__WHAT TO DO__. When the string "true" is part of a line in the data below, report the whole line.

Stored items
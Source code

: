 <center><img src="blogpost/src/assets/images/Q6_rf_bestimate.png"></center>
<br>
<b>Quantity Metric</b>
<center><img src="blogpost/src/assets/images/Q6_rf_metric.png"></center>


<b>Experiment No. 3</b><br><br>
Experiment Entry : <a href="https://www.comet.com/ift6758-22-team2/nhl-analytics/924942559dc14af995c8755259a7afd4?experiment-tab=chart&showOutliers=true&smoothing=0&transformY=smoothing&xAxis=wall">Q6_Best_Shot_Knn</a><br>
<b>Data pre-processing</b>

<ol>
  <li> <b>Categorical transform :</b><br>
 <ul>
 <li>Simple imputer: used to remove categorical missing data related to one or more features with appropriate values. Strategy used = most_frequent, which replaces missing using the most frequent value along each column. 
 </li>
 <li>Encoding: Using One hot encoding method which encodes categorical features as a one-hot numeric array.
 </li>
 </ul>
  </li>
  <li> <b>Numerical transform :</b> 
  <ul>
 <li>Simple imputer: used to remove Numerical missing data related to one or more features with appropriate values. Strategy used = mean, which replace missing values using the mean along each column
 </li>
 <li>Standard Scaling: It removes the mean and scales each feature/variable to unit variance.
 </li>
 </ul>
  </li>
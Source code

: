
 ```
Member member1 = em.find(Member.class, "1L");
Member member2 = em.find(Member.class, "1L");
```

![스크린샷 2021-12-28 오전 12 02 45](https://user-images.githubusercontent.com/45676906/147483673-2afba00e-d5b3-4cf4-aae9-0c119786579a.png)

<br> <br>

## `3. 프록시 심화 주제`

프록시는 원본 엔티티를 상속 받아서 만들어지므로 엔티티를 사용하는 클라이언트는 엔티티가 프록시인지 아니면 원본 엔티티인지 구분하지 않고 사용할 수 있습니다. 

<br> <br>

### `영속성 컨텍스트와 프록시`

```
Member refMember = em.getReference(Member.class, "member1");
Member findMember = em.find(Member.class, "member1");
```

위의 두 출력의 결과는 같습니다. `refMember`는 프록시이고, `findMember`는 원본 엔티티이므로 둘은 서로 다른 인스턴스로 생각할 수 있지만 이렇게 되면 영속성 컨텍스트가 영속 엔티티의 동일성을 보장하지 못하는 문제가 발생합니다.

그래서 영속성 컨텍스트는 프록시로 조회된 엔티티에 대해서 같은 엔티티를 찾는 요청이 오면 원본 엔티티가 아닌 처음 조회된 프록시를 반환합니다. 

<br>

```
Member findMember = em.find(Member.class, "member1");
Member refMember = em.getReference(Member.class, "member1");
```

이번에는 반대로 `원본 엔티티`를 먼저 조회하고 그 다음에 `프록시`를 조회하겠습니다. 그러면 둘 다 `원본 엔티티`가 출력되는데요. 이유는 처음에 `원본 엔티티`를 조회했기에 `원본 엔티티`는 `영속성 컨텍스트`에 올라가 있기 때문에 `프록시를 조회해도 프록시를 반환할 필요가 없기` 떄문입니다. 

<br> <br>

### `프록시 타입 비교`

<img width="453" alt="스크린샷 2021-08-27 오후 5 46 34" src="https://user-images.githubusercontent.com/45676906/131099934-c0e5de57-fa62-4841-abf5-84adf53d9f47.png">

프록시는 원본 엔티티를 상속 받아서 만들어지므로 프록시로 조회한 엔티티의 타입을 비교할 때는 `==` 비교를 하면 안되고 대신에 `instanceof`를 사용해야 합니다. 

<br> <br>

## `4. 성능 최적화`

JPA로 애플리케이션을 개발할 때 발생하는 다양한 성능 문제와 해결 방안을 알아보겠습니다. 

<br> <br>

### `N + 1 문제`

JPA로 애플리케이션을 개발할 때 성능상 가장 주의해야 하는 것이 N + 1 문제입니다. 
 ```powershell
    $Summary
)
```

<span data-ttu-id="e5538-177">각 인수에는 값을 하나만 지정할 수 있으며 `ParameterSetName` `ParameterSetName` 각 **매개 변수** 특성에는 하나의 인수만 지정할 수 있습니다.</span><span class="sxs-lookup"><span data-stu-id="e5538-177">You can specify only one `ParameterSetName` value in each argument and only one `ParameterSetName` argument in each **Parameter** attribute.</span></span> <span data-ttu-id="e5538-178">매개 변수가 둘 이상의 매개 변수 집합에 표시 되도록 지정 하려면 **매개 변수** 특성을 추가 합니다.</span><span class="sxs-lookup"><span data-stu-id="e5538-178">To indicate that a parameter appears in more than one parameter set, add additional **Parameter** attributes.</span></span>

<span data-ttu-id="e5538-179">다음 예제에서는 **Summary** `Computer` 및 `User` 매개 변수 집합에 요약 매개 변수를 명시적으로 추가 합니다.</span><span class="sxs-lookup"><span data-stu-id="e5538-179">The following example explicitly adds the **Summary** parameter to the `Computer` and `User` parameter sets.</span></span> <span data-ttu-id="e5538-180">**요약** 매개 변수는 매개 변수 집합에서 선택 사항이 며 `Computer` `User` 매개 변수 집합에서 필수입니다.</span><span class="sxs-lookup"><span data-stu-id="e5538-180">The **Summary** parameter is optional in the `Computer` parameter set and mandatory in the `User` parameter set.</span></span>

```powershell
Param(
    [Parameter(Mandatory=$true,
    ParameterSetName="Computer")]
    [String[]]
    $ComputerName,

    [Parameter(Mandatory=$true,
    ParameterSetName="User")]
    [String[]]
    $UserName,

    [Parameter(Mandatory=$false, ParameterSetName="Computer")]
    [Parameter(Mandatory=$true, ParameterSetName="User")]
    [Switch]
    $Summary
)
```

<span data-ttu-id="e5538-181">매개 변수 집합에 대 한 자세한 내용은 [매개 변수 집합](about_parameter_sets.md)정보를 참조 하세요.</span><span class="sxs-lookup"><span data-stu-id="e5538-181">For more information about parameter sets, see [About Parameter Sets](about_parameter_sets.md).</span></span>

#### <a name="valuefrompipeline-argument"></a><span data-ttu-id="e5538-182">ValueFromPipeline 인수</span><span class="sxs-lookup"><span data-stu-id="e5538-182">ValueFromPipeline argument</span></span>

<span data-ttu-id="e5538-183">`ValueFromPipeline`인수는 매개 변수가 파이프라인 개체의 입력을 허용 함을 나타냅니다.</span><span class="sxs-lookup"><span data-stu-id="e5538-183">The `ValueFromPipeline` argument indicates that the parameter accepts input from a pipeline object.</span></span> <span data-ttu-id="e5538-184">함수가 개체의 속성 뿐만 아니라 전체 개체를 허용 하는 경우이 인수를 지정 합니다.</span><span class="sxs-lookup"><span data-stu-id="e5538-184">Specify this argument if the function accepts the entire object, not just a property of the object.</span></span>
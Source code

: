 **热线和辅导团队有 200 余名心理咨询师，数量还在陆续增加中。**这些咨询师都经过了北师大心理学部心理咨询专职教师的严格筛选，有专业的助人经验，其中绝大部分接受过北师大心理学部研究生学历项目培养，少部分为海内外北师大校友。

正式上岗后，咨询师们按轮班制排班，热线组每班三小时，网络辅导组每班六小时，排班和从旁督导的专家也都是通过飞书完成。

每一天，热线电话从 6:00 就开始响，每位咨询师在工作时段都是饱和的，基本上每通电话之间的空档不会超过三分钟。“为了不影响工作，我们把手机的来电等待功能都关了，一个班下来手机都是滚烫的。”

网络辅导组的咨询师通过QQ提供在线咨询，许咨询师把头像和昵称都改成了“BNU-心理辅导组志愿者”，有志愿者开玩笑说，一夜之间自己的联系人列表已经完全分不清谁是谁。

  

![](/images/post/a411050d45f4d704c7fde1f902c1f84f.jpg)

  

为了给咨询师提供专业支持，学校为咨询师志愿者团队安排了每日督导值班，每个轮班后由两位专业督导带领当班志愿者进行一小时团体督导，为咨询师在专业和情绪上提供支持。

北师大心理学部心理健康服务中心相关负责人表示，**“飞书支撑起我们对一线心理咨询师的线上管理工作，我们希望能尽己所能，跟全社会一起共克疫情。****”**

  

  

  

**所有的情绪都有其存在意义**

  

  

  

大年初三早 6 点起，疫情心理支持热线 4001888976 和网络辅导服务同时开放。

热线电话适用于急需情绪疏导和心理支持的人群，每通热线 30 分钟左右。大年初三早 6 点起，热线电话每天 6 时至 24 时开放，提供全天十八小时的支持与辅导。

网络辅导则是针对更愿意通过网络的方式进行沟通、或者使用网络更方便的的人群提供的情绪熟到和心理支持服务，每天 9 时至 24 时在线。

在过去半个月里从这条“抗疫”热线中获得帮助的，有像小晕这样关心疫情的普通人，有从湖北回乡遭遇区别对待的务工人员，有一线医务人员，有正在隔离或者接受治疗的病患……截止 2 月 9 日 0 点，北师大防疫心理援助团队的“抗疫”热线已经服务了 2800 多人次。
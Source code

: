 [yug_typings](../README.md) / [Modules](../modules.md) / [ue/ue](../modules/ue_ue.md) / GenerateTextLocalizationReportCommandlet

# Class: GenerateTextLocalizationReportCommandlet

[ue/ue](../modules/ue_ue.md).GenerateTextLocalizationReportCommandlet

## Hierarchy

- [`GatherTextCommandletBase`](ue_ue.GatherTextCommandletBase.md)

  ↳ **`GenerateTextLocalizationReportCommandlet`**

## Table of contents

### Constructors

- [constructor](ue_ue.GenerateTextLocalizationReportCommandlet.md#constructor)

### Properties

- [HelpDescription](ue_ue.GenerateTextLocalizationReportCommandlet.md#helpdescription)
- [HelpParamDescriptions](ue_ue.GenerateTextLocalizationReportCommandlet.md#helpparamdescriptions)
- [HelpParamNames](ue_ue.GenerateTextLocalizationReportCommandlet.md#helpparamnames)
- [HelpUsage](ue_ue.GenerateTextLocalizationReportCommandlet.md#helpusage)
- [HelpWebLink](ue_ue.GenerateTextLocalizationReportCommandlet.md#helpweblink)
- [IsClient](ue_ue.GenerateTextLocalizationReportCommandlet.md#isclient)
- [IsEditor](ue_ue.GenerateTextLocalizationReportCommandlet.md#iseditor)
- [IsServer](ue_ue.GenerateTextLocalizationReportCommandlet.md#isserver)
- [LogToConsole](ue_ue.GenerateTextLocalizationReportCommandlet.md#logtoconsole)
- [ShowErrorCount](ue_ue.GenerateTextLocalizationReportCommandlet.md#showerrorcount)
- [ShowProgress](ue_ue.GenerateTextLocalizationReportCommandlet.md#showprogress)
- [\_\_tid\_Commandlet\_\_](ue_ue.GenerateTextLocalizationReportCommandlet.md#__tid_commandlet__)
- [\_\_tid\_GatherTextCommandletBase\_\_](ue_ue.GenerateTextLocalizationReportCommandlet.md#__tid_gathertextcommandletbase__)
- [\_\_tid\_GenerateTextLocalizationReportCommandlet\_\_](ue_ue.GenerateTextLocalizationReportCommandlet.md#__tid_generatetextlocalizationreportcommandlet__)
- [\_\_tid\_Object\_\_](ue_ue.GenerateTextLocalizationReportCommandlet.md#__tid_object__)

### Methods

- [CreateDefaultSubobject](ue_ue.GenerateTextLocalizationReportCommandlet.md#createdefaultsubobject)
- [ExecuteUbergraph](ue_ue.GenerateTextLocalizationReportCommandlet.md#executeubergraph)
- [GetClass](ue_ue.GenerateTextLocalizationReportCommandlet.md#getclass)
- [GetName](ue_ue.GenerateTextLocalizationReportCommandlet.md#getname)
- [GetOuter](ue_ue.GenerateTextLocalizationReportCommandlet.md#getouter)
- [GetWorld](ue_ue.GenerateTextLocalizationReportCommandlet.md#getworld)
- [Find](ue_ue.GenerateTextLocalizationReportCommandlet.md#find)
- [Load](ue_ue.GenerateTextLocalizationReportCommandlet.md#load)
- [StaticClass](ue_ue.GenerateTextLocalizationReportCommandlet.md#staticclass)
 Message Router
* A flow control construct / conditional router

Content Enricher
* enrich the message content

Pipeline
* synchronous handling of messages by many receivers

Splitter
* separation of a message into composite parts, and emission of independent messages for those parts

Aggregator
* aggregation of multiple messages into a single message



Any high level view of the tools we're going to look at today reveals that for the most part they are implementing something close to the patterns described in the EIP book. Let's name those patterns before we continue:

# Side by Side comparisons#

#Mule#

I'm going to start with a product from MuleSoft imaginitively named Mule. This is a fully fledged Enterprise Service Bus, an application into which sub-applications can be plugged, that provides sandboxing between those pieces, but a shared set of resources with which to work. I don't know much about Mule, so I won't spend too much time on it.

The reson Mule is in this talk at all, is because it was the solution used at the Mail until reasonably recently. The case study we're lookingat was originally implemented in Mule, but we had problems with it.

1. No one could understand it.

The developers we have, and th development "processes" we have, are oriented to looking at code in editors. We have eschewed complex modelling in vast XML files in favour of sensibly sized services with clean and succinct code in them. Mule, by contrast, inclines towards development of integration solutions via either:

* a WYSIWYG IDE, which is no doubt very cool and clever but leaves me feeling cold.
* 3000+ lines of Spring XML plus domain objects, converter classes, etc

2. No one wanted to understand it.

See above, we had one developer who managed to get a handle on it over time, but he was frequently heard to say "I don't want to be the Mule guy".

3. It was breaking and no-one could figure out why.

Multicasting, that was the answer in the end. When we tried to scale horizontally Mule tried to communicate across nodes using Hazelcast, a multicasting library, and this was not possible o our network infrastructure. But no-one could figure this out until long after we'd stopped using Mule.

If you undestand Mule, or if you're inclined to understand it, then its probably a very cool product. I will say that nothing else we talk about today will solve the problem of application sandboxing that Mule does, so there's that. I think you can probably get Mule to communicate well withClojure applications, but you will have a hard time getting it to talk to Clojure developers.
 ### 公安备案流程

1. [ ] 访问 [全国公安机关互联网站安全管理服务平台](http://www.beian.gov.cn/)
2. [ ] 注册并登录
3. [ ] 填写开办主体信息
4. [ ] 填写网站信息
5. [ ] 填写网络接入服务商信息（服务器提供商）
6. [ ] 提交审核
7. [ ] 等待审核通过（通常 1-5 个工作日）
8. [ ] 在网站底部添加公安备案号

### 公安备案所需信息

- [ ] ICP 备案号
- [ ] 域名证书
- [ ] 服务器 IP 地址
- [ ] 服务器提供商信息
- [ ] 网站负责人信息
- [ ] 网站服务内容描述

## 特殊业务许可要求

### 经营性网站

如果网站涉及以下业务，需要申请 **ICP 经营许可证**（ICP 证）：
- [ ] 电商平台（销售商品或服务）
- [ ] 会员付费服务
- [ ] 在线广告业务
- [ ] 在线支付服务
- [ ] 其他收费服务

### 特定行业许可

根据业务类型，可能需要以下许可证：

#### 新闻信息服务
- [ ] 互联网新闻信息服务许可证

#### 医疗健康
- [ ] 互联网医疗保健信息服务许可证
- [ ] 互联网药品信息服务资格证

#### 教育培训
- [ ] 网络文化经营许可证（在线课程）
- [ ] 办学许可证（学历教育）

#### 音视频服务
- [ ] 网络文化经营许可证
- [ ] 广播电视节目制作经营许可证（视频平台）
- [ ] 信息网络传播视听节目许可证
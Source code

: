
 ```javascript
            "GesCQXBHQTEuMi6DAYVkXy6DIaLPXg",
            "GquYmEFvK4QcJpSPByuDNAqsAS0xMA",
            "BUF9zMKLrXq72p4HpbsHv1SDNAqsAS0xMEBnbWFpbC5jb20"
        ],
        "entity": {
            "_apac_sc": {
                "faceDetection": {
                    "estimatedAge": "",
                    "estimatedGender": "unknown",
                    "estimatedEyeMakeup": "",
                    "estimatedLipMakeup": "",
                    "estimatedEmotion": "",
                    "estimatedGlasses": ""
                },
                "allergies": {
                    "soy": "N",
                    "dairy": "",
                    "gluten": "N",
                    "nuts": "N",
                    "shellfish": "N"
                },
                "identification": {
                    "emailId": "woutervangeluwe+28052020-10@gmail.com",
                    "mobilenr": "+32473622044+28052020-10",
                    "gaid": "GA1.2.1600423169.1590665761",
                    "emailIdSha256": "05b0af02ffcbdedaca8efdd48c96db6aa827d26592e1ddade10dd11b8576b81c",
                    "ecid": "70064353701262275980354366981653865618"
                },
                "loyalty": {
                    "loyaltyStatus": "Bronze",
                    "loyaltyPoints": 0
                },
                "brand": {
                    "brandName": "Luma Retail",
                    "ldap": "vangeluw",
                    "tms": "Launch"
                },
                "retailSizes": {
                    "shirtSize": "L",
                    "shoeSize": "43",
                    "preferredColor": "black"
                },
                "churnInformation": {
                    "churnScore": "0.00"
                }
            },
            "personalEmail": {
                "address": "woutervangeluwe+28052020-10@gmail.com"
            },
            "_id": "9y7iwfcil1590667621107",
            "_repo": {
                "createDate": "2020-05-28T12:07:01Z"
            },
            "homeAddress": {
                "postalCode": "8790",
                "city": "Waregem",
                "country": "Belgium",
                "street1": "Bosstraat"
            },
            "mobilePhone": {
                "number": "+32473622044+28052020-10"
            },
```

__SOLVED EXERCISE__.
Experiment Entry : <a href="https://www.comet.com/ift6758-22-team2/nhl-analytics/924942559dc14af995c8755259a7afd4?experiment-tab=chart&showOutliers=true&smoothing=0&transformY=smoothing&xAxis=wall">Q6_Best_Shot_Knn</a><br>
    [Parameter(Mandatory=$true,
    [Parameter(Mandatory=$true,
    [Parameter(Mandatory=$true, ParameterSetName="User")]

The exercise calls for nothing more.